Up the other end, there was little or nothing, Grant, who was to go off at half time with a recurrence of the injury which affected him during the second half on Tuesday did well to gain himself a couple of yards of space before shooting well over the bar and there were some quite nice moves down our left which brought corners, but City we’re just pleased to get in at 0-0 at the break.
The opening stages of the second period saw an increase in the Sunderland pressure, Alnwick was soon forced into maybe his best save of the game from Pritchard as the game seemed to be being played solely in and around our penalty area..
Despite that almost overwhelming feeling that a goal was coming that I mentioned earlier, there was still that relative lack of frantic goalmouth action though and with Tanner settling in to give a surprisingly mature and intelligent defensive performance which included any number of good tackles on the dangerous Clarke, the frustration among the home players and crowd was slowly growing.
City finally got themselves a half chance when Tanner’s cross found Ugbo who couldn’t keep his shot down, but p, if anything, the introduction of Rubin Colwill and Kion Etete for Ugbo and Meite just passed the hour mark improved City.
There was still plenty of defensive work to do, but, for me at least, the thought that maybe we could get out of this with a 0-0 (at no time did I think we’d score!) was growing.
The Sunderland threat was still there with sub Patrick Roberts being denied by Alnwick and a follow up from Trey Hume being blocked by the inevitable Goutas.
Maybe I was being unfair to City when I said I never thought they’d score because I certainly got excited when Etete slalomed past four opponents only for a last ditch tackle, or was it a back pass, to deny him.
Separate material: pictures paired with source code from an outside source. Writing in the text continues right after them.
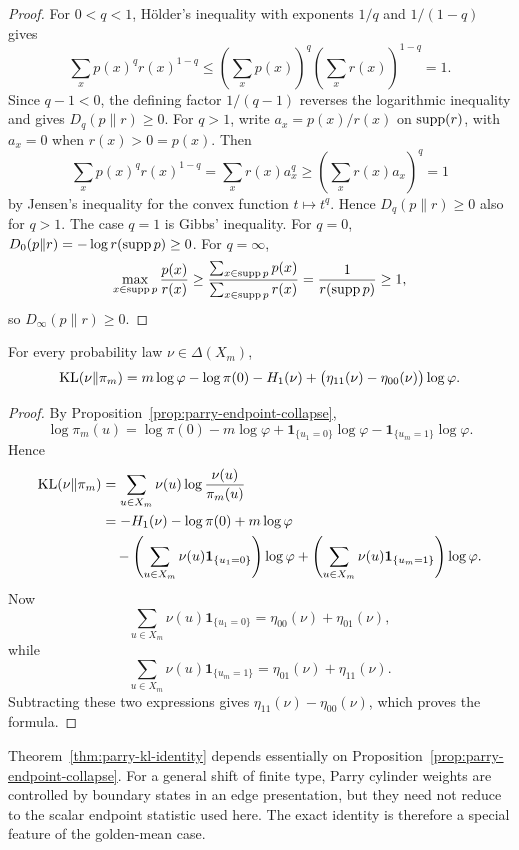 \begin{proof}
For \(0<q<1\), H\"older's inequality with exponents \(1/q\) and
\(1/(1-q)\) gives
\[
\sum_x p(x)^q r(x)^{1-q}\le
\left(\sum_xp(x)\right)^q\left(\sum_xr(x)\right)^{1-q}=1.
\]
Since \(q-1<0\), the defining factor \(1/(q-1)\) reverses the logarithmic
inequality and gives \(D_q(p\|r)\ge0\).  For \(q>1\), write
\(a_x=p(x)/r(x)\) on \(\supp(r)\), with \(a_x=0\) when \(r(x)>0=p(x)\).
Then
\[
\sum_xp(x)^qr(x)^{1-q}=\sum_x r(x)a_x^q
\ge \left(\sum_xr(x)a_x\right)^q=1
\]
by Jensen's inequality for the convex function \(t\mapsto t^q\).  Hence
\(D_q(p\|r)\ge0\) also for \(q>1\).  The case \(q=1\) is Gibbs'
inequality.  For \(q=0\), \(D_0(p\|r)=-\log r(\supp p)\ge0\).  For
\(q=\infty\),
\[
\max_{x\in\supp p}\frac{p(x)}{r(x)}
\ge
\frac{\sum_{x\in\supp p}p(x)}{\sum_{x\in\supp p}r(x)}
=\frac1{r(\supp p)}\ge1,
\]
so \(D_\infty(p\|r)\ge0\).
\end{proof}

\begin{theorem}\label{thm:parry-kl-identity}
For every probability law \(\nu\in\Delta(X_m)\),
\[
\KL(\nu\|\pi_m)
=
m\log\varphi-\log\pi(0)-H_1(\nu)
+
\bigl(\eta_{11}(\nu)-\eta_{00}(\nu)\bigr)\log\varphi.
\]
\end{theorem}

\begin{proof}
By Proposition~\ref{prop:parry-endpoint-collapse},
\[
\log \pi_m(u)
=
\log\pi(0)-m\log\varphi
+
\mathbf{1}_{\{u_1=0\}}\log\varphi
-
\mathbf{1}_{\{u_m=1\}}\log\varphi.
\]
Hence
\[
\begin{aligned}
\KL(\nu\|\pi_m)
&=
\sum_{u\in X_m}\nu(u)\log\frac{\nu(u)}{\pi_m(u)}\\
&=
-H_1(\nu)-\log\pi(0)+m\log\varphi\\
&\quad
-\left(\sum_{u\in X_m}\nu(u)\mathbf{1}_{\{u_1=0\}}\right)\log\varphi
+
\left(\sum_{u\in X_m}\nu(u)\mathbf{1}_{\{u_m=1\}}\right)\log\varphi.
\end{aligned}
\]
Now
\[
\sum_{u\in X_m}\nu(u)\mathbf{1}_{\{u_1=0\}}
=
\eta_{00}(\nu)+\eta_{01}(\nu),
\]
while
\[
\sum_{u\in X_m}\nu(u)\mathbf{1}_{\{u_m=1\}}
=
\eta_{01}(\nu)+\eta_{11}(\nu).
\]
Subtracting these two expressions gives
\(\eta_{11}(\nu)-\eta_{00}(\nu)\), which proves the formula.
\end{proof}

\begin{remark}\label{rem:endpoint-collapse-specificity}
Theorem~\ref{thm:parry-kl-identity} depends essentially on
Proposition~\ref{prop:parry-endpoint-collapse}. For a general shift of finite
type, Parry cylinder weights are controlled by boundary states in an edge
presentation, but they need not reduce to the scalar endpoint statistic used
here.  The exact identity is therefore a special feature of the golden-mean
case.
\end{remark}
For the first time in more than an hour, there were a few signs that we were riding out the storm and with the game in its last five minutes, pressure from Colwill forced Hume into an errant back pass which presented us with a corner. By now Ebou Adams was on for Ralls, so it was Wintle who took the set piece.
City’s win has, understandably, been called smash and grab and there was definitely an element of that to their goal as Mark McGuinness and Luke O’Nien I think it was got on with the usual wrestling match which ensues at corners these days. It could have been a penalty, it could have been a free kick to Sunderland, but, instead, the momentum of the conflict between the two players appeared to send the City centreback towards the ball and he was able to guide it beyond the previously unemployed Anthony Patterson – McGuinness was honest enough o admit after the game that the ball hit him on the head without him knowing much about it.
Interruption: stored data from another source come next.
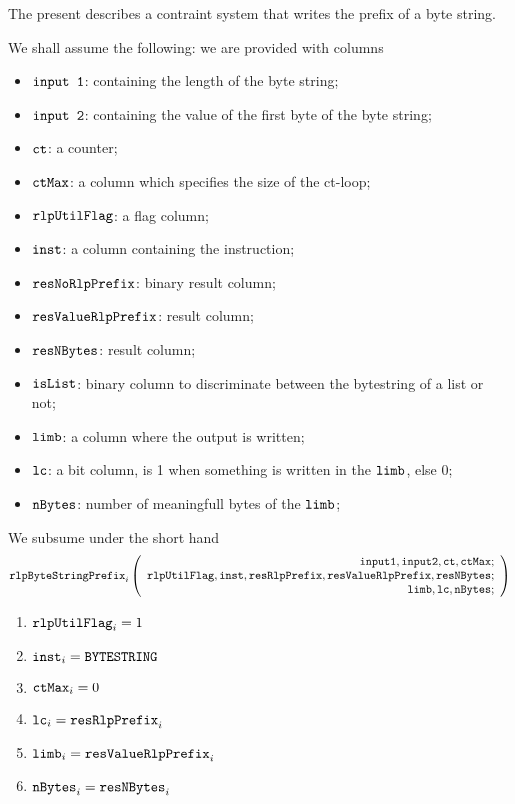 The present describes a contraint system that writes the \rlp{} prefix of a byte string.

We shall assume the following: we are provided with columns
\begin{itemize}
    \item $\texttt{input 1}$: containing the length of the byte string;
    \item $\texttt{input 2}$: containing the value of the first byte of the byte string;
    \item $\texttt{ct}$: a counter;
    \item $\texttt{ctMax}$: a column which specifies the size of the ct-loop;

    \item $\texttt{rlpUtilFlag}$: a flag column;
    \item $\texttt{inst}$: a column containing the instruction;
    \item $\texttt{resNoRlpPrefix}$: binary result column;
    \item $\texttt{resValueRlpPrefix}$: result column;
    \item $\texttt{resNBytes}$: result column;
    \item $\texttt{isList}$: binary column to discriminate between the bytestring of a list or not;

    \item $\texttt{limb}$: a column where the output is written;
    \item $\texttt{lc}$: a bit column, is 1 when something is written in the $\texttt{limb}$, else 0;
    \item $\texttt{nBytes}$: number of meaningfull bytes of the $\texttt{limb}$;
\end{itemize}

\noindent We subsume under the short hand
\[
    \texttt{rlpByteStringPrefix}_{i}
    \left(
	\begin{array}{r}
    \texttt{input1},
    \texttt{input2},
    \texttt{ct},
    \texttt{ctMax}; \\
    \texttt{rlpUtilFlag},
    \texttt{inst},
    \texttt{resRlpPrefix},
    \texttt{resValueRlpPrefix},
    \texttt{resNBytes}; \\
    \texttt{limb},
    \texttt{lc},
    \texttt{nBytes}; \\
    \end{array}
	\right)
\]

\begin{enumerate}
    \item $\texttt{rlpUtilFlag}_{i} = 1$
    \item $\texttt{inst}_{i}        = \texttt{BYTESTRING}$
    \item $\texttt{ctMax}_{i}       = 0$

    \item $\texttt{lc}_{i}     = \texttt{resRlpPrefix}_{i}$
    \item $\texttt{limb}_{i}   = \texttt{resValueRlpPrefix}_{i}$
    \item $\texttt{nBytes}_{i} = \texttt{resNBytes}_{i}$
\end{enumerate}
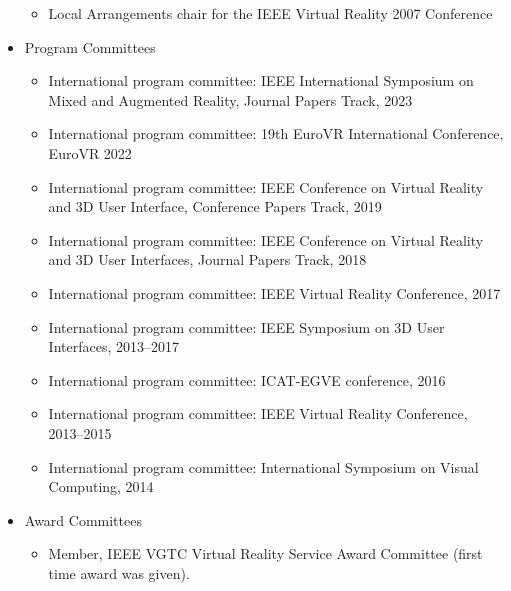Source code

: \documentclass[wideaddress]{vitae}
\begin{document}
\begin{itemize}
\begin{itemize}
			\item{Local Arrangements chair for the IEEE Virtual Reality 2007 Conference}
		\end{itemize}
	\item{Program Committees}
		\begin{itemize}
			\item{International program committee: IEEE International Symposium on Mixed and Augmented Reality, Journal Papers Track, 2023}
			\item{International program committee: 19th EuroVR International Conference, EuroVR 2022}
			\item{International program committee: IEEE Conference on Virtual Reality and 3D User Interface, Conference Papers Track, 2019}
			\item{International program committee: IEEE Conference on Virtual Reality and 3D User Interfaces, Journal Papers Track, 2018}
			\item{International program committee: IEEE Virtual Reality Conference, 2017}
			\item{International program committee: IEEE Symposium on 3D User Interfaces, 2013--2017}
			\item{International program committee: ICAT-EGVE conference, 2016}
			\item{International program committee: IEEE Virtual Reality Conference, 2013--2015}
			\item{International program committee: International Symposium on Visual Computing, 2014}
		\end{itemize}
    \item Award Committees
        \begin{itemize}
            \item Member, IEEE VGTC Virtual Reality Service Award Committee (first time award was given).
        \end{itemize}
            

\end{itemize}
\end{document}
With five minutes added time to be played (I was expecting more, because we hardly showed any desre to get on with things throughout), City should really have scored at least once more, Colwill’s marvelous long pass set Tanner free and he picked out Wintle whose shot was turned aside by Patterson.
Colwill then robbed Hume to find Tanner in splendid isolation near the penalty spot, but the winger blotted his copybook by blazing over – it was the only negative from the youngster today though.
Alnwick caught a dangerous cross in the dying seconds and City were home with a memorable win – they won by the same score at Sunderland last season and carried more of a goal threat that day in doing so, but this was a much better Sunderland side than the one we beat on Bonfire night last year.
So, incredibly, we’re up to seventh with no sign of Aaron Ramsey – in fact, three of the five wins we’ve gained in our last six matches in all competitions have come without our returning hero being involved – a stat which reflects very well on both our manager and a group of players who seem to be united for the cause in a way that, perhaps, has not been the case in the last two seasons.